* [PROBLEM STATEMENT]: Determine how many lines in the records hold the word "this". Return the number alone.

[AVAILABLE RECORDS — start]

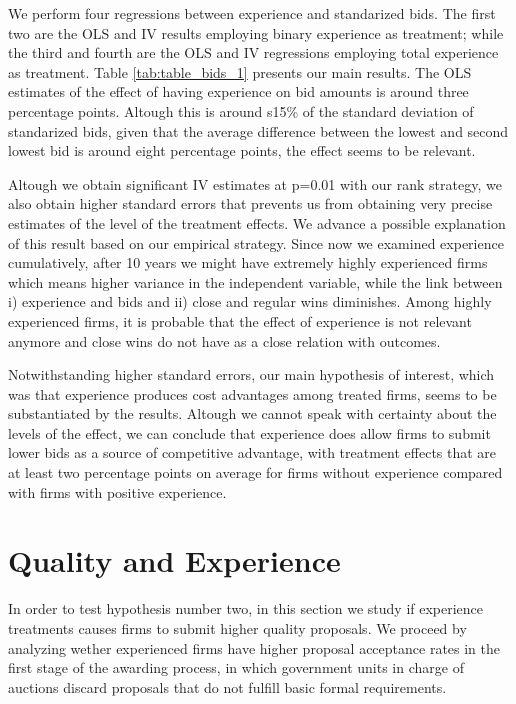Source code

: We perform four regressions between experience and standarized bids. The first two are the OLS and IV results employing binary experience as treatment; while the third and fourth are the OLS and IV regressions employing total experience as treatment. Table \ref{tab:table_bids_1} presents our main results. The OLS estimates of the effect of having experience on bid amounts is around three percentage points. Altough this is around s15\% of the standard deviation of standarized bids, given that the average difference between the lowest and second lowest bid is around eight percentage points, the effect seems to be relevant.

Altough we obtain significant IV estimates at p=0.01 with our rank strategy, we also obtain higher standard errors that prevents us from obtaining very precise estimates of the level of the treatment effects. We advance a possible explanation of this result based on our empirical strategy. Since now we examined experience cumulatively, after 10 years we might have extremely highly experienced firms which means higher variance in the independent variable, while the link between i) experience and bids and ii) close and regular wins diminishes. Among highly experienced firms, it is probable that the effect of experience is not relevant anymore and close wins do not have as a close relation with outcomes.



Notwithstanding higher standard errors, our main hypothesis of interest, which was that experience produces cost advantages among treated firms, seems to be substantiated by the results. Altough we cannot speak with certainty about the levels of the effect, we can conclude that experience does allow firms to submit lower bids as a source of competitive advantage, with treatment effects that are at least two percentage points on average for firms without experience compared with firms with positive experience.


\section{Quality and Experience}
\label{section:qualityexp}
In order to test hypothesis number two, in this section we study if experience treatments causes firms to submit higher quality proposals. We proceed by analyzing wether experienced firms have higher proposal acceptance rates in the first stage of the awarding process, in which government units in charge of auctions discard proposals that do not fulfill basic formal requirements.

[AVAILABLE RECORDS — finish]

* [EXERCISE OUTPUT]: 3